In 1933 all these activities met a sudden end. Dr. Steinitz lost his position at the hospital as well as his authorization to receive payments from medical insurance plans; thus the family was deprived of its means of support. The couple considered themselves freethinkers, but according to the National Socialist definition they nonetheless fell under the Nuremberg racial laws. When Kate Steinitz was expelled from the Reichsschrifttumskammer (Reich Literary Organization) and forbidden to publish in 1935, the family decided to emigrate to the United States.
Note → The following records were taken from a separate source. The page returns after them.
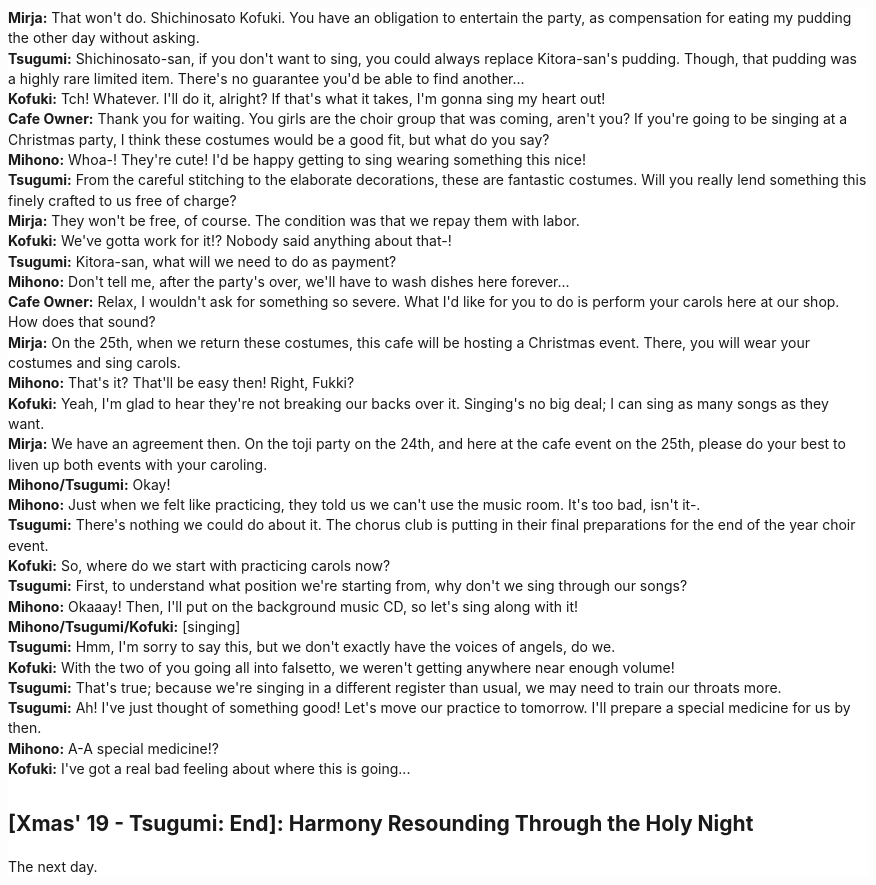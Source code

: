 **Mirja:** That won't do. Shichinosato Kofuki. You have an obligation to entertain the party, as compensation for eating my pudding the other day without asking.  
**Tsugumi:** Shichinosato-san, if you don't want to sing, you could always replace Kitora-san's pudding. Though, that pudding was a highly rare limited item. There's no guarantee you'd be able to find another...  
**Kofuki:** Tch! Whatever. I'll do it, alright? If that's what it takes, I'm gonna sing my heart out!  
**Cafe Owner:** Thank you for waiting. You girls are the choir group that was coming, aren't you? If you're going to be singing at a Christmas party, I think these costumes would be a good fit, but what do you say?  
**Mihono:** Whoa-! They're cute! I'd be happy getting to sing wearing something this nice!  
**Tsugumi:** From the careful stitching to the elaborate decorations, these are fantastic costumes. Will you really lend something this finely crafted to us free of charge?  
**Mirja:** They won't be free, of course. The condition was that we repay them with labor.  
**Kofuki:** We've gotta work for it!? Nobody said anything about that-!  
**Tsugumi:** Kitora-san, what will we need to do as payment?  
**Mihono:** Don't tell me, after the party's over, we'll have to wash dishes here forever...  
**Cafe Owner:** Relax, I wouldn't ask for something so severe. What I'd like for you to do is perform your carols here at our shop. How does that sound?  
**Mirja:** On the 25th, when we return these costumes, this cafe will be hosting a Christmas event. There, you will wear your costumes and sing carols.  
**Mihono:** That's it? That'll be easy then! Right, Fukki?  
**Kofuki:** Yeah, I'm glad to hear they're not breaking our backs over it. Singing's no big deal; I can sing as many songs as they want.  
**Mirja:** We have an agreement then. On the toji party on the 24th, and here at the cafe event on the 25th, please do your best to liven up both events with your caroling.  
**Mihono/Tsugumi:** Okay!  
**Mihono:** Just when we felt like practicing, they told us we can't use the music room. It's too bad, isn't it-.  
**Tsugumi:** There's nothing we could do about it. The chorus club is putting in their final preparations for the end of the year choir event.  
**Kofuki:** So, where do we start with practicing carols now?   
**Tsugumi:** First, to understand what position we're starting from, why don't we sing through our songs?  
**Mihono:** Okaaay! Then, I'll put on the background music CD, so let's sing along with it!  
**Mihono/Tsugumi/Kofuki:** [singing]  
**Tsugumi:** Hmm, I'm sorry to say this, but we don't exactly have the voices of angels, do we.  
**Kofuki:** With the two of you going all into falsetto, we weren't getting anywhere near enough volume!  
**Tsugumi:** That's true; because we're singing in a different register than usual, we may need to train our throats more.  
**Tsugumi:** Ah! I've just thought of something good! Let's move our practice to tomorrow. I'll prepare a special medicine for us by then.  
**Mihono:** A-A special medicine!?  
**Kofuki:** I've got a real bad feeling about where this is going...  

## [Xmas' 19 - Tsugumi: End]: Harmony Resounding Through the Holy Night
The next day.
After the death of her husband in 1942 Kate Steinitz had to support herself, working first as a free-lance journalist and graphic artist and at organizing art exhibitions. She became a U.S. citizen in 1944 and moved to Los Angeles in 1945, where she took a position at the Leonardo da Vinci Library of Dr. Elmer Belt. As she said of herself, she had not been “spoiled by any formal education” and could therefore develop into an expert on Da Vinci. In the following years she was able to expand the library into a Leonardo collection unique in the world and to publish catalogs highly prized among experts. In 1969 she was accorded the highest honor that can befall a Da Vinci specialist, an invitation to deliver the annual festival lecture in Vinci, Italy. It goes without saying that she spoke Italian, one of five languages she knew.
The Los Angeles County Museum celebrated Kate Steinitz’s eightieth birthday on August 2, 1969 with an exhibition of her own works and those from her art collection. She died in Los Angeles on April 7, 1975.
trans. Joey Horsley
Author: Barbara Fleischer
Literature & Sources
Kate Steinitz. Eine Dokumentation. 3.10.-5.11.1989, Sprengel-Museum Hannover. Ausstellung und Katalog: Dietmar Elger. Hannover 1989.
Kate Steinitz, Librarian, Artist, Scholar; Being a Thirteen-Part Tribute to One Whose Verve Has Enlivened Some Eight Decades on Two Continents. In: Wilson Libr. Bull. 44(5).1970, p. 512-537.
Schwitters, Kurt und Kate Steinitz: Die Märchen vom Paradies. Hannover 1979.
Steinitz, Kate: Kurt Schwitters, Erinnerungen aus den Jahren 1918-1930. Zürich 1987.
Steinitz, Kate Trauman: Kurt Schwitters, a portrait from life. Berkeley 1968. (Based on an earlier, briefer publication in German: Erinnerungen und Gespräche mit Kurt Schwitters, Zürich 1963).